Give back, word for word, the lines in the listing below from the one holding "into deeper functions" down to the one holding "[added] Categories added", both ends included.
(ENTRIES PROVIDED)
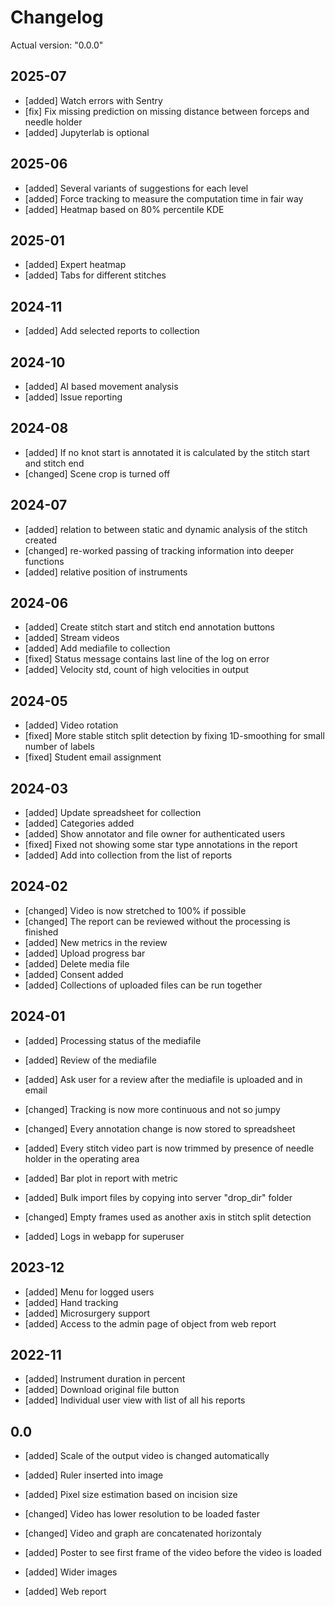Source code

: # Changelog

Actual version: "0.0.0"

## 2025-07
* [added] Watch errors with Sentry
* [fix] Fix missing prediction on missing distance between forceps and needle holder
* [added] Jupyterlab is optional

## 2025-06

* [added] Several variants of suggestions for each level
* [added] Force tracking to measure the computation time in fair way
* [added] Heatmap based on 80% percentile KDE

## 2025-01

* [added] Expert heatmap
* [added] Tabs for different stitches

## 2024-11

* [added] Add selected reports to collection

## 2024-10

* [added] AI based movement analysis
* [added] Issue reporting

## 2024-08

* [added] If no knot start is annotated it is calculated by the stitch start and stitch end
* [changed] Scene crop is turned off

## 2024-07

* [added] relation to between static and dynamic analysis of the stitch created
* [changed] re-worked passing of tracking information into deeper functions
* [added] relative position of instruments

## 2024-06

* [added] Create stitch start and stitch end annotation buttons
* [added] Stream videos
* [added] Add mediafile to collection
* [fixed] Status message contains last line of the log on error
* [added] Velocity std, count of high velocities in output

## 2024-05

* [added] Video rotation
* [fixed] More stable stitch split detection by fixing 1D-smoothing  for small number of labels
* [fixed] Student email assignment

## 2024-03

* [added] Update spreadsheet for collection
* [added] Categories added
* [added] Show annotator and file owner for authenticated users
* [fixed] Fixed not showing some star type annotations in the report
* [added] Add into collection from the list of reports

## 2024-02

* [changed] Video is now stretched to 100% if possible
* [changed] The report can be reviewed without the processing is finished
* [added] New metrics in the review
* [added] Upload progress bar
* [added] Delete media file
* [added] Consent added
* [added] Collections of uploaded files can be run together

## 2024-01

* [added] Processing status of the mediafile
* [added] Review of the mediafile
* [added] Ask user for a review after the mediafile is uploaded and in email
* [changed] Tracking is now more continuous and not so jumpy
* [changed] Every annotation change is now stored to spreadsheet
* [added] Every stitch video part is now trimmed by presence of needle holder in the operating area
* [added] Bar plot in report with metric

* [added] Bulk import files by copying into server "drop_dir" folder
* [changed] Empty frames used as another axis in stitch split detection
* [added] Logs in webapp for superuser

## 2023-12

* [added] Menu for logged users
* [added] Hand tracking
* [added] Microsurgery support
* [added] Access to the admin page of object from web report

## 2022-11

* [added] Instrument duration in percent
* [added] Download original file button
* [added] Individual user view with list of all his reports


## 0.0


* [added] Scale of the output video is changed automatically

* [added] Ruler inserted into image
* [added] Pixel size estimation based on incision size
* [changed] Video has lower resolution to be loaded faster
* [changed] Video and graph are concatenated horizontaly

* [added] Poster to see first frame of the video before the video is loaded
* [added] Wider images
* [added] Web report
(End ENTRIES PROVIDED)
TASK RESULT →
* [changed] re-worked passing of tracking information into deeper functions
* [added] relative position of instruments

## 2024-06

* [added] Create stitch start and stitch end annotation buttons
* [added] Stream videos
* [added] Add mediafile to collection
* [fixed] Status message contains last line of the log on error
* [added] Velocity std, count of high velocities in output

## 2024-05

* [added] Video rotation
* [fixed] More stable stitch split detection by fixing 1D-smoothing  for small number of labels
* [fixed] Student email assignment

## 2024-03

* [added] Update spreadsheet for collection
* [added] Categories added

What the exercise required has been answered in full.